Building upon a variety of essays written independently of one another and published individually elsewhere on previous occasions (e.g. the prestigious scholalrly journal Philosophy & Social Criticism), the book is internally diverse, but it is neither contradictory nor overwhelmingly heterogeneous. Rather, the book’s structure is sensibly and comprehensibly open, for it comprises:

(A) An introduction, a presentation and an interlude that, somewhat redundantly but very usefully, lead the reader into the rich intellectual panorama to follow, highlighting above all: (1) the common conceptual threads linking together the two subsequent, admittedly uneven parts; (2) their being the result of a single process of intellectual growth and maturation lasted many years; and (3) their more or less direct impinging upon the Continental school of thought known as Critical Theory, to which the book’s author claims to belong himself.
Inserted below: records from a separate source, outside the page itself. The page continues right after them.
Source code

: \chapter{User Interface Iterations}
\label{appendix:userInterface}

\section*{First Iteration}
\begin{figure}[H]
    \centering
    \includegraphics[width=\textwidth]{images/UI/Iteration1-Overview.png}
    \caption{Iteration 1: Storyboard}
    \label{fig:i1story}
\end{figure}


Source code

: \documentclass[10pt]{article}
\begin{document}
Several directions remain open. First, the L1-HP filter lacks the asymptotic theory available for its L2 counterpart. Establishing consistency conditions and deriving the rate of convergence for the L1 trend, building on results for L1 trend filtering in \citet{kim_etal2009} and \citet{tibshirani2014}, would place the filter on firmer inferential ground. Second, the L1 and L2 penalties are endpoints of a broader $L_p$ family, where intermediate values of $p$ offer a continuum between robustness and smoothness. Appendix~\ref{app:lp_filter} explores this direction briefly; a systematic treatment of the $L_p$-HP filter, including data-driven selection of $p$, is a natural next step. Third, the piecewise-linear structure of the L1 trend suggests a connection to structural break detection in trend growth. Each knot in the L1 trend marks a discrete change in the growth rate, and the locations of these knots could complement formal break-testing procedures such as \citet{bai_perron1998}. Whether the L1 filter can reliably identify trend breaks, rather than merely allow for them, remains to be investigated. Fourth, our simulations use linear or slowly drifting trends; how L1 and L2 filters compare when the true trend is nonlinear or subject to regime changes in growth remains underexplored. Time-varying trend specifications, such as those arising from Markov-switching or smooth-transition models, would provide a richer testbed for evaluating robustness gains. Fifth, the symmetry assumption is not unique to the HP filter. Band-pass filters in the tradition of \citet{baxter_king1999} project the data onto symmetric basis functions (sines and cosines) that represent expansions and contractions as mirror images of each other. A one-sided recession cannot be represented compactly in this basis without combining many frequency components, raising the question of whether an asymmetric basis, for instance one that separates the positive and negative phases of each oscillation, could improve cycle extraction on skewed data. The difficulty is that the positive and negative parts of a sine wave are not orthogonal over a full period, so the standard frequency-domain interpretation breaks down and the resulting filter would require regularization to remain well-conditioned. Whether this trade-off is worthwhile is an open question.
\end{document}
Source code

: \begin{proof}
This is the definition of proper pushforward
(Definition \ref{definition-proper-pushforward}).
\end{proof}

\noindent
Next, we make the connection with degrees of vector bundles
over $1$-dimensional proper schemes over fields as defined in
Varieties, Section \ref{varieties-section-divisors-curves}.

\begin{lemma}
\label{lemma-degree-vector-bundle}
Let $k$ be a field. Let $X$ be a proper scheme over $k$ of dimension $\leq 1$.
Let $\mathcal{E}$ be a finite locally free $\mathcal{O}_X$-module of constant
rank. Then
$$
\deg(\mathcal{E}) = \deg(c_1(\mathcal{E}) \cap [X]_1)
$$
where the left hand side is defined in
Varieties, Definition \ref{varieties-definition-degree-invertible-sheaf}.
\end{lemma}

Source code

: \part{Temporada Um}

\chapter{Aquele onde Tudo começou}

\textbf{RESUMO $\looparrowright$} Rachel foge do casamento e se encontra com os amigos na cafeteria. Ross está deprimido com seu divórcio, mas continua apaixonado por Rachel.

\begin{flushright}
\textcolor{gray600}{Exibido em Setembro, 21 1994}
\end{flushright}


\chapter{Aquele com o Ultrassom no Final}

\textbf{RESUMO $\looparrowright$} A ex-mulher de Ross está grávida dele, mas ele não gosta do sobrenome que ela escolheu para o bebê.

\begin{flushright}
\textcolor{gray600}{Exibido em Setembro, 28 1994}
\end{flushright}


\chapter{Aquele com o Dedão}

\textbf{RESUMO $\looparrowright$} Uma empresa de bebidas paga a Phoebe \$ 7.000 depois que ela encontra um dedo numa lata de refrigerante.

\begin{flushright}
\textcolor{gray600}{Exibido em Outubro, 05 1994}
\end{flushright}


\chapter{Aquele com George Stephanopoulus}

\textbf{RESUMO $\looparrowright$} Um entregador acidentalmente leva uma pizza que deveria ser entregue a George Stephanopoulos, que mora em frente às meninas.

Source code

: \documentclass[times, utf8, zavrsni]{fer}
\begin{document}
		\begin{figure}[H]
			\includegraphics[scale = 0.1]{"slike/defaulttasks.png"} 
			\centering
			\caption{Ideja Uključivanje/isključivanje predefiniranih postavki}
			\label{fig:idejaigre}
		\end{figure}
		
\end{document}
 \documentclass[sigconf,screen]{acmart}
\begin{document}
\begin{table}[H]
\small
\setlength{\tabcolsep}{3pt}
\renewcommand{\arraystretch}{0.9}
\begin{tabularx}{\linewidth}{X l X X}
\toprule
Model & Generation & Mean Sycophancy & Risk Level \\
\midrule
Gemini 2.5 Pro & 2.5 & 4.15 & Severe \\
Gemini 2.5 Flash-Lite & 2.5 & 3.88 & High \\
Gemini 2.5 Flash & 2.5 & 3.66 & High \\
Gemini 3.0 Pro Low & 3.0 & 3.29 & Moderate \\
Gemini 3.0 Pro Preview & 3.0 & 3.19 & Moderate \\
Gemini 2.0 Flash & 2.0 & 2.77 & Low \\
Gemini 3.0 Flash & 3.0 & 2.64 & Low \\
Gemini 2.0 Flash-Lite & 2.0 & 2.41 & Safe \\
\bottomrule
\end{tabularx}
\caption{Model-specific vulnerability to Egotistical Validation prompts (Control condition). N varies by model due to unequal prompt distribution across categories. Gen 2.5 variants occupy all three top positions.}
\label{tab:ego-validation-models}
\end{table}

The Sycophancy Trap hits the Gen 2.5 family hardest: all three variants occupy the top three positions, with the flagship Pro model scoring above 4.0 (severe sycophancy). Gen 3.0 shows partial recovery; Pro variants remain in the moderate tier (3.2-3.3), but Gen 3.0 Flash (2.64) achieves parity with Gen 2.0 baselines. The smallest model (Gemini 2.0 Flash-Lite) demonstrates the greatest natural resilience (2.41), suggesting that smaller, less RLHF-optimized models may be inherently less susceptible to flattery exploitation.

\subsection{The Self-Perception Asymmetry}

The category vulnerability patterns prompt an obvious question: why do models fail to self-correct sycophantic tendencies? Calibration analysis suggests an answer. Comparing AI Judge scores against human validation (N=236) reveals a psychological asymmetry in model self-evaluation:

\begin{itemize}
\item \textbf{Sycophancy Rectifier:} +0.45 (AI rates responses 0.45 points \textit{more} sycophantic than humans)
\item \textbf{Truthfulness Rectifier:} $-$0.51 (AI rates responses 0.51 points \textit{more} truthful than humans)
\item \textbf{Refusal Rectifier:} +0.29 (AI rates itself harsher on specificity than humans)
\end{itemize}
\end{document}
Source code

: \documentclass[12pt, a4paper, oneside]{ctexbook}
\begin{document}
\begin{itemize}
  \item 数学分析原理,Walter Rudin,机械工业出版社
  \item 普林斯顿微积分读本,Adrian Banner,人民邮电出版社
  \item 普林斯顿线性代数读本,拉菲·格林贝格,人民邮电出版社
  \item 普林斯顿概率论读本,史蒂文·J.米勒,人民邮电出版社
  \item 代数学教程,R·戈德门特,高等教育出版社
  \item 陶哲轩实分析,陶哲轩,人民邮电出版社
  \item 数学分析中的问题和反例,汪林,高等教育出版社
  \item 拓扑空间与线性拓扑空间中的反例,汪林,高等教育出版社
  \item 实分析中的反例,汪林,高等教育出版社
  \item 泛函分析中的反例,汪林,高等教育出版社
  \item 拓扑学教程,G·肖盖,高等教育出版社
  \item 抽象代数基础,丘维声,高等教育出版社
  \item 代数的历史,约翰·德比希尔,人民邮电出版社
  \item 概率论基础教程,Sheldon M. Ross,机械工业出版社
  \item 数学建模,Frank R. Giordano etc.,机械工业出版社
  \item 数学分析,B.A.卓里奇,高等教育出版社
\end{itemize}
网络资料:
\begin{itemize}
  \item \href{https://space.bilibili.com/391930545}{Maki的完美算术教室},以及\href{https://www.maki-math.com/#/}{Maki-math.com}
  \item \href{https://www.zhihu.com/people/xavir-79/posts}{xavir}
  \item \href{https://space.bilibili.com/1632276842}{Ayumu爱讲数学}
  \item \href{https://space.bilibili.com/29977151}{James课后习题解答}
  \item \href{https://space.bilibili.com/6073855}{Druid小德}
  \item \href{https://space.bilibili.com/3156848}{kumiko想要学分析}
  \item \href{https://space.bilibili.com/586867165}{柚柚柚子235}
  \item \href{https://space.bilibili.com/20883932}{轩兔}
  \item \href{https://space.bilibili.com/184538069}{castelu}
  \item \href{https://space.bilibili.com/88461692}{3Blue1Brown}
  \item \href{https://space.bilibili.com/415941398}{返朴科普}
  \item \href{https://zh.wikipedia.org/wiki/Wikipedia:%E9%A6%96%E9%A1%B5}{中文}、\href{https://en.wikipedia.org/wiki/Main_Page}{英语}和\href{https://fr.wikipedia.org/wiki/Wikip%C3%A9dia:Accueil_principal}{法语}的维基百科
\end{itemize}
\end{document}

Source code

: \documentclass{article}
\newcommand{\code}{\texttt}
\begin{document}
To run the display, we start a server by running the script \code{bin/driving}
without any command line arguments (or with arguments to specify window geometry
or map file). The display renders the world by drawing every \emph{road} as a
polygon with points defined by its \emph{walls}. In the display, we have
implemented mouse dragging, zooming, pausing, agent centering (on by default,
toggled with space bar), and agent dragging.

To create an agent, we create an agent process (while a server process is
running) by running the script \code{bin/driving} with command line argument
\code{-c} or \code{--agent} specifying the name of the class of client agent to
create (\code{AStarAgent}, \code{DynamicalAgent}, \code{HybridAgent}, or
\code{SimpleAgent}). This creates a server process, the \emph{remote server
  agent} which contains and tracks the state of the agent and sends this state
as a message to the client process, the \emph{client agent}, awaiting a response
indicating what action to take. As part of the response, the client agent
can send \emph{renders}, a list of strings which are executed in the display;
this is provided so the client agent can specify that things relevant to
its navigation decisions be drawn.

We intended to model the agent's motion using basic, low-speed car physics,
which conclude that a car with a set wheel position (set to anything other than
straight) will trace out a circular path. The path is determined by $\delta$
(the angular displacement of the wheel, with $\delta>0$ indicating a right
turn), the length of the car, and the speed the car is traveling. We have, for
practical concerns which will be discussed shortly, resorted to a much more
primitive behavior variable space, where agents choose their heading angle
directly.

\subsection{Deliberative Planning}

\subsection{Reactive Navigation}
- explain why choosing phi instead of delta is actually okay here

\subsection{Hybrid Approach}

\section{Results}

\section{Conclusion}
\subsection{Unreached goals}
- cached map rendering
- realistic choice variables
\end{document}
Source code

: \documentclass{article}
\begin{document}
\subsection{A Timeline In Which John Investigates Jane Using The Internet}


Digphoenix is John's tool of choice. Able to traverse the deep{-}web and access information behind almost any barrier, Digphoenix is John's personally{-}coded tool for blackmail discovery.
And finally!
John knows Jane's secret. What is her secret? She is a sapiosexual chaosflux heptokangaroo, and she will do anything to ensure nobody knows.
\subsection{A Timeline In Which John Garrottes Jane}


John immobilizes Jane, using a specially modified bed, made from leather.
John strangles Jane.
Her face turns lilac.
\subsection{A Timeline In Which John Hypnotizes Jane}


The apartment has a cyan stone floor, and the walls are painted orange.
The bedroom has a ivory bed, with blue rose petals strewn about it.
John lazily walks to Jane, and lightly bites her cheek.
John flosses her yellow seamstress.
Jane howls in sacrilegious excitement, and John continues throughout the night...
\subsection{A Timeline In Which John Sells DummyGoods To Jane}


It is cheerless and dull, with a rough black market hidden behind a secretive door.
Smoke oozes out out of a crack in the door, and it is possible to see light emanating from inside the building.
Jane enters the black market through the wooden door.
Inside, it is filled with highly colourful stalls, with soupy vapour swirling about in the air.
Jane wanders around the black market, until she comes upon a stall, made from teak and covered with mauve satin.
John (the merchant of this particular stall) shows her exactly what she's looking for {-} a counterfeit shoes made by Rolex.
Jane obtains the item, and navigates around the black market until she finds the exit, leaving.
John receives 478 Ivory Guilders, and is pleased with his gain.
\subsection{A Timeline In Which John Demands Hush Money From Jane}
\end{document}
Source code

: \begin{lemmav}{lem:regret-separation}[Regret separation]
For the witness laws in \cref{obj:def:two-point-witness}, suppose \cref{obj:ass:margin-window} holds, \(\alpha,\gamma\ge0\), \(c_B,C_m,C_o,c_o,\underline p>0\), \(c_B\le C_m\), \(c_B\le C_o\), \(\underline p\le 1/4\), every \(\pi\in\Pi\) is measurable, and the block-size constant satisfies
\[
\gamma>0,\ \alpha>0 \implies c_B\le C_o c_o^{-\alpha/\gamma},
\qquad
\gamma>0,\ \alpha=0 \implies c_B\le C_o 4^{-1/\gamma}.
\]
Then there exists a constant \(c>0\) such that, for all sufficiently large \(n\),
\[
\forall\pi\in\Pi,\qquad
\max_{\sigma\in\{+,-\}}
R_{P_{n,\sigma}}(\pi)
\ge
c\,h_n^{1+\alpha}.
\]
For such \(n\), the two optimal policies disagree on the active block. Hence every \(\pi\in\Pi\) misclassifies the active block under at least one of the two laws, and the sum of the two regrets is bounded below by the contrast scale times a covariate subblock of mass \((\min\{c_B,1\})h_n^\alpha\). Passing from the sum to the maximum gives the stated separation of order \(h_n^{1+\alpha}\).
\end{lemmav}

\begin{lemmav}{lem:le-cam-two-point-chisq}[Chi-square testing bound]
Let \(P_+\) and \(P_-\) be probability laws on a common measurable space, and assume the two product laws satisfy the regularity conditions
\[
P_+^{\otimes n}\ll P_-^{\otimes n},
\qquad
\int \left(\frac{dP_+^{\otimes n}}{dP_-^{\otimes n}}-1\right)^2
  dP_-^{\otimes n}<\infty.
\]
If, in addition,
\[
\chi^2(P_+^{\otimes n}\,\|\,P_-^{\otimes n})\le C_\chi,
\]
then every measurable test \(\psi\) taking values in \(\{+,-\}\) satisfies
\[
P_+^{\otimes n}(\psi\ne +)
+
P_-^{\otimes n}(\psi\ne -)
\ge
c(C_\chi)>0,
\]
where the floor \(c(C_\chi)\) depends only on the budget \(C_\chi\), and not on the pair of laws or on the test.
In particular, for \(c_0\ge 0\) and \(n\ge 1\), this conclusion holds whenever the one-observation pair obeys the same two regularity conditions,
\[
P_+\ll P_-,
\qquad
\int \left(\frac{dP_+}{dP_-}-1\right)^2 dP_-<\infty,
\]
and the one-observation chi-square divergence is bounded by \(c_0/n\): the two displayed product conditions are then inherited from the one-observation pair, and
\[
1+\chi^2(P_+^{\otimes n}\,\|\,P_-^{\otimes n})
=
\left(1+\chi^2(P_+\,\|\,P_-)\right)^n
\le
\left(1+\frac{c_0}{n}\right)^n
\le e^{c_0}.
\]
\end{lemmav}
(B) A first part, entitled “Economy” and focussing on the classic social thinkers Émile Durkheim and Bataille, whose reflections provide a profound and complex theoretical backdrop for the correct understanding of the axiological significance of the emancipatory movements emerged in capitalist countries in our young new century (e.g. the Occupy Wall Street movement in the US, the Indignados of Spain, etc.). Although admired and mined for important insights in existing realities and problems, neither classic social thinker is idealised and extensive criticism of their views, especially Bataille’s, is offered too;

(C) A second part, called “Dialectics”, covering a much wider spectrum of intellectual sources in all senses, i.e. disciplinary, geographical, historical and linguistic. It is also a more complex section, which requires closer attention to detail and serious efforts of synthesis in order to appreciate how the different notions of dialectics explored and explained in its five chapters (i.e. Aristotle’s, Hegel’s, Marx’s, Bataille’s, Tong Shijun’s, Mao’s, and the Frankfurt School’s) can be combined together so as to shed light on contemporary capitalism, its many woes and their possible solutions;

(D) A postscript that expands upon and integrates (A), developing a critique of key-aspects of liberal and neoliberal political economy, especially Ricardo’s doctrine of comparative advantage and the macroeconomic practical manifestations of the Austrian school of economics in pre-2008 developing countries and in post-2008 Europe, under the banner of austerity. Somewhat disconnected from both (A) and (B), it is per se a very interesting piece of intellectual reflection, and one that should appeal to open-minded economists as much as to social scientists at large and philosophers.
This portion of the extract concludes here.